A fundamental problem is that the study by the Peterson Institute of International Economics for International Chamber of Commerce (ICC), only takes into account the gross gains excluding the costs associated with implementing trade facilitation. The first source of inaccuracy in estimating the gains from trade facilitation is the measurement of trade facilitation itself. TF it points out comprises of a variety of dimensions, such as availability of information on the internet or homogeneity of documentation, that are typically measured on an arbitrary scale. Such indices of trade facilitation may be useful for understanding broad patterns but they hardly contain the information necessary to establish accurate correlations with other variables.

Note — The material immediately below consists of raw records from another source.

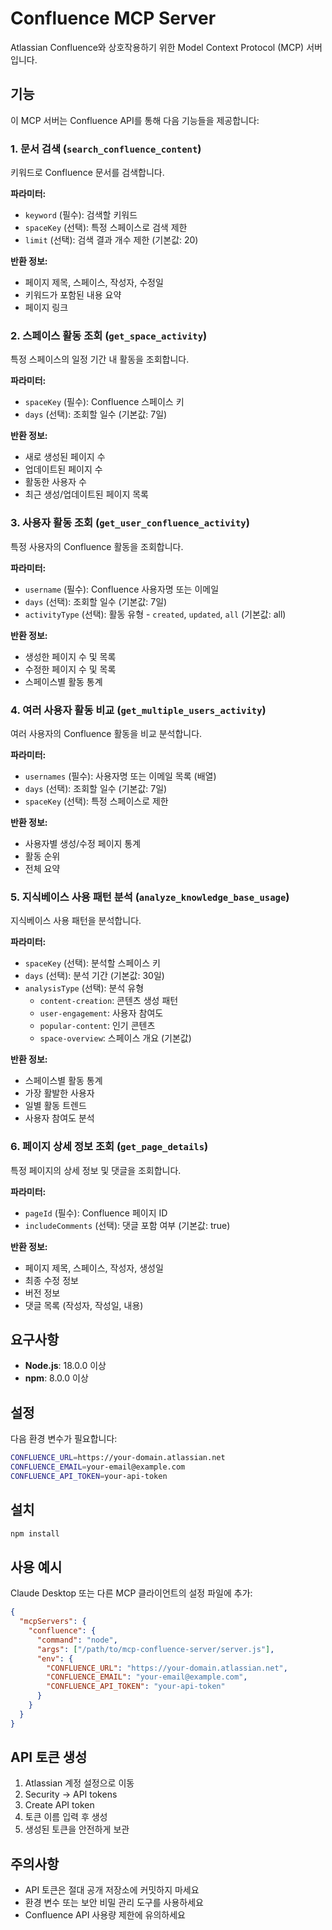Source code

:# Confluence MCP Server

Atlassian Confluence와 상호작용하기 위한 Model Context Protocol (MCP) 서버입니다.

## 기능

이 MCP 서버는 Confluence API를 통해 다음 기능들을 제공합니다:

### 1. 문서 검색 (`search_confluence_content`)
키워드로 Confluence 문서를 검색합니다.

**파라미터:**
- `keyword` (필수): 검색할 키워드
- `spaceKey` (선택): 특정 스페이스로 검색 제한
- `limit` (선택): 검색 결과 개수 제한 (기본값: 20)

**반환 정보:**
- 페이지 제목, 스페이스, 작성자, 수정일
- 키워드가 포함된 내용 요약
- 페이지 링크

### 2. 스페이스 활동 조회 (`get_space_activity`)
특정 스페이스의 일정 기간 내 활동을 조회합니다.

**파라미터:**
- `spaceKey` (필수): Confluence 스페이스 키
- `days` (선택): 조회할 일수 (기본값: 7일)

**반환 정보:**
- 새로 생성된 페이지 수
- 업데이트된 페이지 수
- 활동한 사용자 수
- 최근 생성/업데이트된 페이지 목록

### 3. 사용자 활동 조회 (`get_user_confluence_activity`)
특정 사용자의 Confluence 활동을 조회합니다.

**파라미터:**
- `username` (필수): Confluence 사용자명 또는 이메일
- `days` (선택): 조회할 일수 (기본값: 7일)
- `activityType` (선택): 활동 유형 - `created`, `updated`, `all` (기본값: all)

**반환 정보:**
- 생성한 페이지 수 및 목록
- 수정한 페이지 수 및 목록
- 스페이스별 활동 통계

### 4. 여러 사용자 활동 비교 (`get_multiple_users_activity`)
여러 사용자의 Confluence 활동을 비교 분석합니다.

**파라미터:**
- `usernames` (필수): 사용자명 또는 이메일 목록 (배열)
- `days` (선택): 조회할 일수 (기본값: 7일)
- `spaceKey` (선택): 특정 스페이스로 제한

**반환 정보:**
- 사용자별 생성/수정 페이지 통계
- 활동 순위
- 전체 요약

### 5. 지식베이스 사용 패턴 분석 (`analyze_knowledge_base_usage`)
지식베이스 사용 패턴을 분석합니다.

**파라미터:**
- `spaceKey` (선택): 분석할 스페이스 키
- `days` (선택): 분석 기간 (기본값: 30일)
- `analysisType` (선택): 분석 유형
  - `content-creation`: 콘텐츠 생성 패턴
  - `user-engagement`: 사용자 참여도
  - `popular-content`: 인기 콘텐츠
  - `space-overview`: 스페이스 개요 (기본값)

**반환 정보:**
- 스페이스별 활동 통계
- 가장 활발한 사용자
- 일별 활동 트렌드
- 사용자 참여도 분석

### 6. 페이지 상세 정보 조회 (`get_page_details`)
특정 페이지의 상세 정보 및 댓글을 조회합니다.

**파라미터:**
- `pageId` (필수): Confluence 페이지 ID
- `includeComments` (선택): 댓글 포함 여부 (기본값: true)

**반환 정보:**
- 페이지 제목, 스페이스, 작성자, 생성일
- 최종 수정 정보
- 버전 정보
- 댓글 목록 (작성자, 작성일, 내용)

## 요구사항

- **Node.js**: 18.0.0 이상
- **npm**: 8.0.0 이상

## 설정

다음 환경 변수가 필요합니다:

```bash
CONFLUENCE_URL=https://your-domain.atlassian.net
CONFLUENCE_EMAIL=your-email@example.com
CONFLUENCE_API_TOKEN=your-api-token
```

## 설치

```bash
npm install
```

## 사용 예시

Claude Desktop 또는 다른 MCP 클라이언트의 설정 파일에 추가:

```json
{
  "mcpServers": {
    "confluence": {
      "command": "node",
      "args": ["/path/to/mcp-confluence-server/server.js"],
      "env": {
        "CONFLUENCE_URL": "https://your-domain.atlassian.net",
        "CONFLUENCE_EMAIL": "your-email@example.com",
        "CONFLUENCE_API_TOKEN": "your-api-token"
      }
    }
  }
}
```

## API 토큰 생성

1. Atlassian 계정 설정으로 이동
2. Security → API tokens
3. Create API token
4. 토큰 이름 입력 후 생성
5. 생성된 토큰을 안전하게 보관

## 주의사항

- API 토큰은 절대 공개 저장소에 커밋하지 마세요
- 환경 변수 또는 보안 비밀 관리 도구를 사용하세요
- Confluence API 사용량 제한에 유의하세요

According to Nanda, TF provisions are aimed mainly at helping foreign companies at the cost of domestic enterprises. One such provision is for temporary admission of goods. This would give an unfair advantage to multinationals that have contracts in India and will be allowed to bring in capital equipment without the payment of any duties. Such a facility will not be available to domestic rivals, he says.
“Implementing trade facilitation reforms is a costly process, likely requiring teams of specialised personnel and, in many countries, large international consultancy fees. This requires diverting resource from other services such as healthcare and education,” says the Tufts University report. “Although it is reasonable to expect that trade facilitation would lead to higher trade flows, there is no indication of large net benefits. The US $1 trillion increase in global income estimated by the ICC is based on too many unjustified assumptions to determine any policy changes.” Ditto for the 18 million jobs promised in developing countries.
In the final analysis, TF is not the win-win pact that the Bali ministerial makes it out to be. It is hard to say why TF should become any developing country’s policy priority, much less for LDCs.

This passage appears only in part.